About the only thing you can do to account for the unexpected is to expect that there will be unexpected conditions. This is why we work at 85% capacity with 100% focus – 85% capacity allows room for the unexpected, and 100% focus ensures that we get a project done as quickly as possible.
I want to pause here and flesh out that last idea rather than pass by it so quickly.
The Longer You’re Working on a Project, the More Volatile It Will Be
While it’s absolutely true that as many good unexpected things as bad unexpected things could occur, it’s been my experience that most of the really good things happen after you finish the project. That’s when you can get the feedback that matters, good or bad. That’s when you can get the distance from the doing of the project to evaluate its merits and determine the next steps for it. That’s when you’re also able to celebrate that you got something done.
Yes, it’s true that we creatives are never really finished with our work because one completed project starts two or three more, so we walk in the crux of the paradox that we must finish the small project we’re working on, knowing that we’ll never finish the big project we’re working on, whether or not we see that our work is part of a bigger project. (You can read more about this whole process and how to celebrate these small project wins in Chapter 9 of Start Finishing.) After all, everything we do can be pulled into our body of work. As I’ve mentioned before, success in Project World depends on continually finishing the stuff that matters.
It should be clear, then, that I’m not at all discounting the role serendipity plays in our creative process – I’m saying that shipping projects sooner actually magnifies the positive effects of serendipity because more people interacting with your work exponentially increases the chances that the positive surprises will surface, whereas keeping your work bottled up depends solely on your stumbling on those positive surprises.
So, let’s look at it this way: the longer you’re working on something (by yourself, where “yourself” could also be your isolated team), the more you’re likely to have something throw a monkey wrench in your plans. As soon as you finish whatever you’re working on and ship it, the more you’re likely to have (positive) serendipity change what you thought would happen, AND completing that one project will create more projects anyway. In either case, your plans and strategies will change.
That’s why planners and strategists are always planning and strategizing. Of course, they can also get stuck in not-doing because they love making plans and strategies more than they like doing the work to implement those plans or being wrong about their assumptions, but that’s a post for another day. (Serial planners and strategists, I see you. Is it time to get out of your head and into the world?)
Why Bother Planning Effectively If Plans Will Just Change?

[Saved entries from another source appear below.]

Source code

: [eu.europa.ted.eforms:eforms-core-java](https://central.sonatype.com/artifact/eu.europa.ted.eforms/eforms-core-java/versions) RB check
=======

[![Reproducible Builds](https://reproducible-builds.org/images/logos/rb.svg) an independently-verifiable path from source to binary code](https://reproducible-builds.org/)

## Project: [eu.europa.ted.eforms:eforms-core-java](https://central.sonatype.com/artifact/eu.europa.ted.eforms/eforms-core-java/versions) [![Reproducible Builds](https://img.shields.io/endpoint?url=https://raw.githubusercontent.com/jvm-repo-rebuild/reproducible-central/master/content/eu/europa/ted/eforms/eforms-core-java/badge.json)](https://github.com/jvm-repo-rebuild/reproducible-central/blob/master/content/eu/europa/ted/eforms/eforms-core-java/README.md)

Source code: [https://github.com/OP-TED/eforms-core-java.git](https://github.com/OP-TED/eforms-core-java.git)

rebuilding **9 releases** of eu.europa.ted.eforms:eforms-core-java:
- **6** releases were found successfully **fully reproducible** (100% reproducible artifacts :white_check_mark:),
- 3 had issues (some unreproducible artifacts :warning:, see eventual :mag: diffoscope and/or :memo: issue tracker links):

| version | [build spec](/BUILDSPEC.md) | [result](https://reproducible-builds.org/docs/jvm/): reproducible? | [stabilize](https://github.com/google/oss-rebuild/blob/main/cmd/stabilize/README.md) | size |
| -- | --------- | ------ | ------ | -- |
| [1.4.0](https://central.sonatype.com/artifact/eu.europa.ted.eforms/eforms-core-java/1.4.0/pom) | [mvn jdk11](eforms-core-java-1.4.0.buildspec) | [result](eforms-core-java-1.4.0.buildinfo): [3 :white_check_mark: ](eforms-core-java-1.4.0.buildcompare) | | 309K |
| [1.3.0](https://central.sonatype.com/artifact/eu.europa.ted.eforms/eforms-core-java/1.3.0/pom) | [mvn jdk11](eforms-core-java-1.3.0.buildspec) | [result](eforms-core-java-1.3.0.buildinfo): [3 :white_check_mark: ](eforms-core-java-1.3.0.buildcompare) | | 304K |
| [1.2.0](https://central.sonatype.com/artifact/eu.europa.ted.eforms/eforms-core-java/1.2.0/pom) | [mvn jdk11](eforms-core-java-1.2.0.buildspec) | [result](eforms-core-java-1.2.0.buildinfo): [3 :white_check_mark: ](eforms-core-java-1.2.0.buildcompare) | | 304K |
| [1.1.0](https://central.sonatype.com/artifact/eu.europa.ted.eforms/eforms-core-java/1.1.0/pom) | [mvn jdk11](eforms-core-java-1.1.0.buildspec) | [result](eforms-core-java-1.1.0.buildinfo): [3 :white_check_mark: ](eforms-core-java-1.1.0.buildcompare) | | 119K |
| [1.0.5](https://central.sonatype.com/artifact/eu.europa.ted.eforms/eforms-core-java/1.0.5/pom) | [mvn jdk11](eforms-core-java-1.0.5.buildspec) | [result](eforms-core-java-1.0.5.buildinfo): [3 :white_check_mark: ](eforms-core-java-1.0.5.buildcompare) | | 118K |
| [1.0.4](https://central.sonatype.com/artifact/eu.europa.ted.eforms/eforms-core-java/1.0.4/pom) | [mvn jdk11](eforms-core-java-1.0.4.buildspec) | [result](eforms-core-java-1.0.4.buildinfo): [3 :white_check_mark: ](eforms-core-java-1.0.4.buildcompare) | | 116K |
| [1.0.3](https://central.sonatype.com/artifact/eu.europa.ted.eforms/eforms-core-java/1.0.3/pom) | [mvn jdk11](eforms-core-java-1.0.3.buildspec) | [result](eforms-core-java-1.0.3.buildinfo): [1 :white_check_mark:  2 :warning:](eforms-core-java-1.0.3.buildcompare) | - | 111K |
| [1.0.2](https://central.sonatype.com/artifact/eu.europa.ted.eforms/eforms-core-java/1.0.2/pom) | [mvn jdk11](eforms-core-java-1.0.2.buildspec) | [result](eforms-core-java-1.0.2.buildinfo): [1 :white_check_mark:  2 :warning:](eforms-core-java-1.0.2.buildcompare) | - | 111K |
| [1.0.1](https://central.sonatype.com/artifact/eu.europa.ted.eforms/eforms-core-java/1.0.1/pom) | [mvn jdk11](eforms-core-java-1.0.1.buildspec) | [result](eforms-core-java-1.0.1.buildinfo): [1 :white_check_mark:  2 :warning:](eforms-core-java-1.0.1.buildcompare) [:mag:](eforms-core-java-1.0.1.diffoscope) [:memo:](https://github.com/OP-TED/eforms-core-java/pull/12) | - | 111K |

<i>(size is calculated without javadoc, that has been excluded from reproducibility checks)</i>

The fact that any given plan has a very short shelf-life is also why many people don’t make plans and strategies. I’ve heard it time and time again: why bother with all the work when you’ll change it the next day? (Subtext: planning done right upsets creative people.)
That’s a valid question.
Planning (done right) is an awareness-generating process. It helps you identify your goals, resources, timelines, drag points, and key assumptions. It helps you do whatever you’re doing more intelligently and effectively, for it helps you avoid the swamps of a project and find the straight paths and favorable winds. True, you may still end up in a swamp or perhaps the weather will change, but the very reason we have a word like “unexpected” is that there are an awful lot of things that are predictable.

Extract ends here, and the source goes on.